For Good Friday: Rev. Lynice Pinkard.
From her legendary 2014 interview with The Sun Magazine.
There is a seductive beauty in the idea that everyone has equal economic opportunity under capitalism. First, it allows the wealthy and powerful, the owning class, to feel justified in their position. They can believe their privilege is based on their own hard work, or the hard work of their ancestors. Second, just enough of the poorest are desperate enough to think that, despite all evidence, they can become rich. Most poor people don’t believe this, but they also don’t have enough resources or popular support to bring about real change, or else they are convinced that they are indeed unworthy and sometimes even work toward their own destruction. Third, the so-called middle class is led to dream of becoming rich and to fear the encroachment of the poor.
It’s a wonderfully complex set of illusions. The fact is that economic growth — the goal of capitalism — is always followed by an increase in the disparity between rich and poor and a withering of the middle class. The United States has almost the highest rate of poverty among the industrialized Western nations. Our government provides little or no safety net for those who have fallen through the cracks of the system. Charities and welfare programs established to help the unfortunate do not have the power or resources to lift people out of poverty, and they never will. Meanwhile the government conjures the illusion of opportunity while keeping upward class mobility to a minimum, and the rich get richer. Wealth carries not only purchasing power but also social and political power. It takes a large amount of wealth to alter the political process, and until you and I reach that highest level, our efforts are easily negated by those who have the most money.
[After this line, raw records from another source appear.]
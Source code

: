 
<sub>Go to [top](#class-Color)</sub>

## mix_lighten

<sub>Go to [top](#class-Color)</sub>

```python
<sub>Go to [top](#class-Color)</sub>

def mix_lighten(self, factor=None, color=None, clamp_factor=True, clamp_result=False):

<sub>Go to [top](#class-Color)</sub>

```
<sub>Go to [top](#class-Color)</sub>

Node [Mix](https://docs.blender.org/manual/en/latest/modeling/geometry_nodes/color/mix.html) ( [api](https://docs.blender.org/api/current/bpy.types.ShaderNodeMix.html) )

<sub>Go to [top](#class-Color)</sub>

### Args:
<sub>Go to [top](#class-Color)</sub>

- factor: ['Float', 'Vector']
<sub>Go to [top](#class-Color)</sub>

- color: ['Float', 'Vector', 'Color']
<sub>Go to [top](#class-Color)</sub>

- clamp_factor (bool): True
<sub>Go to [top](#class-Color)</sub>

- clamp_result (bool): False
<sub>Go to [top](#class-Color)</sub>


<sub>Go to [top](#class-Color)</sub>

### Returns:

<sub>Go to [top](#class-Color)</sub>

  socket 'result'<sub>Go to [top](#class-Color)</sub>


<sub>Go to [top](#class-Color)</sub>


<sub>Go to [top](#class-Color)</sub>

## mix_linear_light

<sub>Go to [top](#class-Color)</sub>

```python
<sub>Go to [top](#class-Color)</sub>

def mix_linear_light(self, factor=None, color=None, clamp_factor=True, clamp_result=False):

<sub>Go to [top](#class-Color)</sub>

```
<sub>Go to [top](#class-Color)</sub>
Capitalism abhors the equitable distribution of wealth. Any social program that could improve the economic standing of a significant number of people on the bottom is doomed. Low-income communities are provided with the worst educational resources. Even if the poor were able to surmount all challenges, they would only end up changing places with those above them. The middle class would be squeezed downward, ensuring that the number of poor people would stay the same, if not increase. Social programs can soothe immediate suffering, but they will never achieve social justice, no matter how well funded they are. Individuals can change their class positions, and the quality of life for those at the bottom may be slightly improved, but economic justice will remain elusive. Only a change in the economic system will remedy this.
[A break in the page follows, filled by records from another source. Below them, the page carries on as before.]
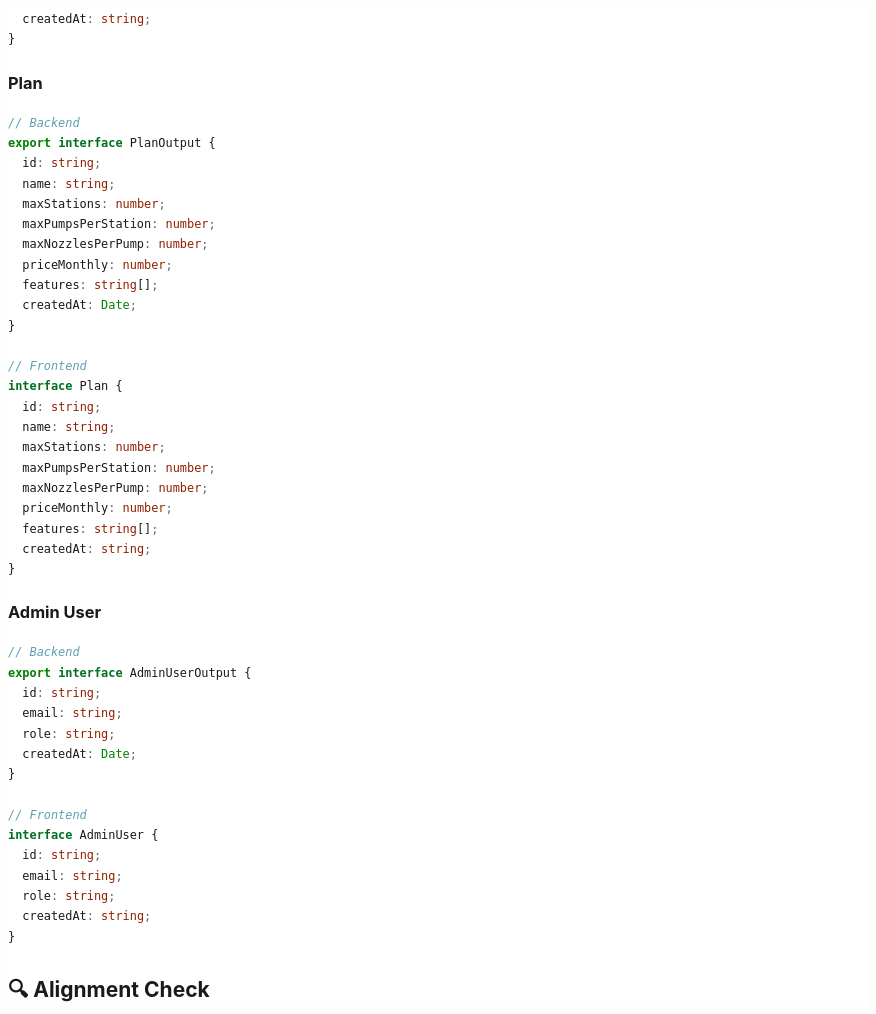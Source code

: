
 ```typescript
  createdAt: string;
}
```

### Plan
```typescript
// Backend
export interface PlanOutput {
  id: string;
  name: string;
  maxStations: number;
  maxPumpsPerStation: number;
  maxNozzlesPerPump: number;
  priceMonthly: number;
  features: string[];
  createdAt: Date;
}

// Frontend
interface Plan {
  id: string;
  name: string;
  maxStations: number;
  maxPumpsPerStation: number;
  maxNozzlesPerPump: number;
  priceMonthly: number;
  features: string[];
  createdAt: string;
}
```

### Admin User
```typescript
// Backend
export interface AdminUserOutput {
  id: string;
  email: string;
  role: string;
  createdAt: Date;
}

// Frontend
interface AdminUser {
  id: string;
  email: string;
  role: string;
  createdAt: string;
}
```

## 🔍 Alignment Check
… As a culture we are in a nosedive toward death, and to interrupt it, we must opt out of the capitalist systems that are killing us and decimating the planet. Although we might criticize systems and bemoan their negative effects, we do not often focus on the degree to which we rely upon them. We balk at any course of action that truly threatens the status quo, because a confrontation with the system is going to cost us our comforts and our reputation and possibly our lives. But we have to stop shopping at the bargain counter of the American company store, where we exchange substance for more security, more status, more wealth, and more power. It is nearly impossible to be a prophet with a wallet full of credit cards. Resistance to the system means social death and loss of identity, but it is also a struggle for life. It is not the futile hope for a better day, the self-indulgent staking out of a political position, or a reckless descent into disorder. It is self-determination with integrity. It is the assertion of life without apology. It is the willingness to defend what we love with our lives.
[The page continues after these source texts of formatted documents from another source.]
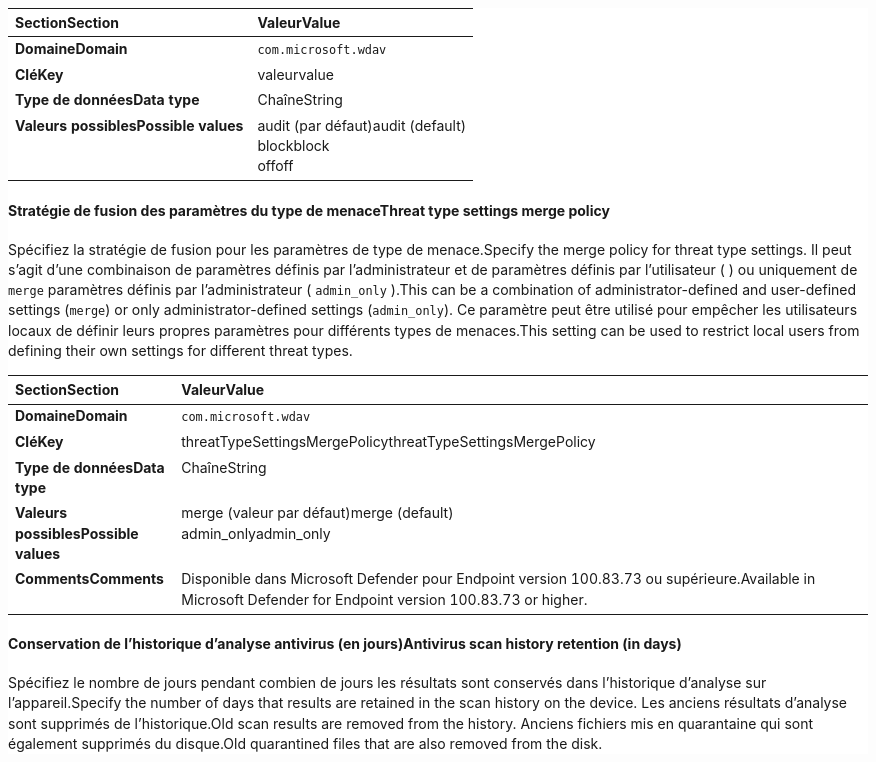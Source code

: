 |<span data-ttu-id="8a10e-337">Section</span><span class="sxs-lookup"><span data-stu-id="8a10e-337">Section</span></span>|<span data-ttu-id="8a10e-338">Valeur</span><span class="sxs-lookup"><span data-stu-id="8a10e-338">Value</span></span>|
|:---|:---|
| <span data-ttu-id="8a10e-339">**Domaine**</span><span class="sxs-lookup"><span data-stu-id="8a10e-339">**Domain**</span></span> | `com.microsoft.wdav` |
| <span data-ttu-id="8a10e-340">**Clé**</span><span class="sxs-lookup"><span data-stu-id="8a10e-340">**Key**</span></span> | <span data-ttu-id="8a10e-341">valeur</span><span class="sxs-lookup"><span data-stu-id="8a10e-341">value</span></span> |
| <span data-ttu-id="8a10e-342">**Type de données**</span><span class="sxs-lookup"><span data-stu-id="8a10e-342">**Data type**</span></span> | <span data-ttu-id="8a10e-343">Chaîne</span><span class="sxs-lookup"><span data-stu-id="8a10e-343">String</span></span> |
| <span data-ttu-id="8a10e-344">**Valeurs possibles**</span><span class="sxs-lookup"><span data-stu-id="8a10e-344">**Possible values**</span></span> | <span data-ttu-id="8a10e-345">audit (par défaut)</span><span class="sxs-lookup"><span data-stu-id="8a10e-345">audit (default)</span></span> <br/> <span data-ttu-id="8a10e-346">block</span><span class="sxs-lookup"><span data-stu-id="8a10e-346">block</span></span> <br/> <span data-ttu-id="8a10e-347">off</span><span class="sxs-lookup"><span data-stu-id="8a10e-347">off</span></span> |

#### <a name="threat-type-settings-merge-policy"></a><span data-ttu-id="8a10e-348">Stratégie de fusion des paramètres du type de menace</span><span class="sxs-lookup"><span data-stu-id="8a10e-348">Threat type settings merge policy</span></span>

<span data-ttu-id="8a10e-349">Spécifiez la stratégie de fusion pour les paramètres de type de menace.</span><span class="sxs-lookup"><span data-stu-id="8a10e-349">Specify the merge policy for threat type settings.</span></span> <span data-ttu-id="8a10e-350">Il peut s’agit d’une combinaison de paramètres définis par l’administrateur et de paramètres définis par l’utilisateur ( ) ou uniquement de `merge` paramètres définis par l’administrateur ( `admin_only` ).</span><span class="sxs-lookup"><span data-stu-id="8a10e-350">This can be a combination of administrator-defined and user-defined settings (`merge`) or only administrator-defined settings (`admin_only`).</span></span> <span data-ttu-id="8a10e-351">Ce paramètre peut être utilisé pour empêcher les utilisateurs locaux de définir leurs propres paramètres pour différents types de menaces.</span><span class="sxs-lookup"><span data-stu-id="8a10e-351">This setting can be used to restrict local users from defining their own settings for different threat types.</span></span>

|<span data-ttu-id="8a10e-352">Section</span><span class="sxs-lookup"><span data-stu-id="8a10e-352">Section</span></span>|<span data-ttu-id="8a10e-353">Valeur</span><span class="sxs-lookup"><span data-stu-id="8a10e-353">Value</span></span>|
|:---|:---|
| <span data-ttu-id="8a10e-354">**Domaine**</span><span class="sxs-lookup"><span data-stu-id="8a10e-354">**Domain**</span></span> | `com.microsoft.wdav` |
| <span data-ttu-id="8a10e-355">**Clé**</span><span class="sxs-lookup"><span data-stu-id="8a10e-355">**Key**</span></span> | <span data-ttu-id="8a10e-356">threatTypeSettingsMergePolicy</span><span class="sxs-lookup"><span data-stu-id="8a10e-356">threatTypeSettingsMergePolicy</span></span> |
| <span data-ttu-id="8a10e-357">**Type de données**</span><span class="sxs-lookup"><span data-stu-id="8a10e-357">**Data type**</span></span> | <span data-ttu-id="8a10e-358">Chaîne</span><span class="sxs-lookup"><span data-stu-id="8a10e-358">String</span></span> |
| <span data-ttu-id="8a10e-359">**Valeurs possibles**</span><span class="sxs-lookup"><span data-stu-id="8a10e-359">**Possible values**</span></span> | <span data-ttu-id="8a10e-360">merge (valeur par défaut)</span><span class="sxs-lookup"><span data-stu-id="8a10e-360">merge (default)</span></span> <br/> <span data-ttu-id="8a10e-361">admin_only</span><span class="sxs-lookup"><span data-stu-id="8a10e-361">admin_only</span></span> |
| <span data-ttu-id="8a10e-362">**Comments**</span><span class="sxs-lookup"><span data-stu-id="8a10e-362">**Comments**</span></span> | <span data-ttu-id="8a10e-363">Disponible dans Microsoft Defender pour Endpoint version 100.83.73 ou supérieure.</span><span class="sxs-lookup"><span data-stu-id="8a10e-363">Available in Microsoft Defender for Endpoint version 100.83.73 or higher.</span></span> |

#### <a name="antivirus-scan-history-retention-in-days"></a><span data-ttu-id="8a10e-364">Conservation de l’historique d’analyse antivirus (en jours)</span><span class="sxs-lookup"><span data-stu-id="8a10e-364">Antivirus scan history retention (in days)</span></span>

<span data-ttu-id="8a10e-365">Spécifiez le nombre de jours pendant combien de jours les résultats sont conservés dans l’historique d’analyse sur l’appareil.</span><span class="sxs-lookup"><span data-stu-id="8a10e-365">Specify the number of days that results are retained in the scan history on the device.</span></span> <span data-ttu-id="8a10e-366">Les anciens résultats d’analyse sont supprimés de l’historique.</span><span class="sxs-lookup"><span data-stu-id="8a10e-366">Old scan results are removed from the history.</span></span> <span data-ttu-id="8a10e-367">Anciens fichiers mis en quarantaine qui sont également supprimés du disque.</span><span class="sxs-lookup"><span data-stu-id="8a10e-367">Old quarantined files that are also removed from the disk.</span></span>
In effect, this acceptance of the end of our lives as we have known them enables us to move away from another kind of death — the social, political, and economic conditions that leech the meaning from life, devastate relationships, and lead us to despair. We need to build interdependent communities that trust people over money and collectivize both risk and security. We need to switch from putting our faith in money to putting our faith in each other.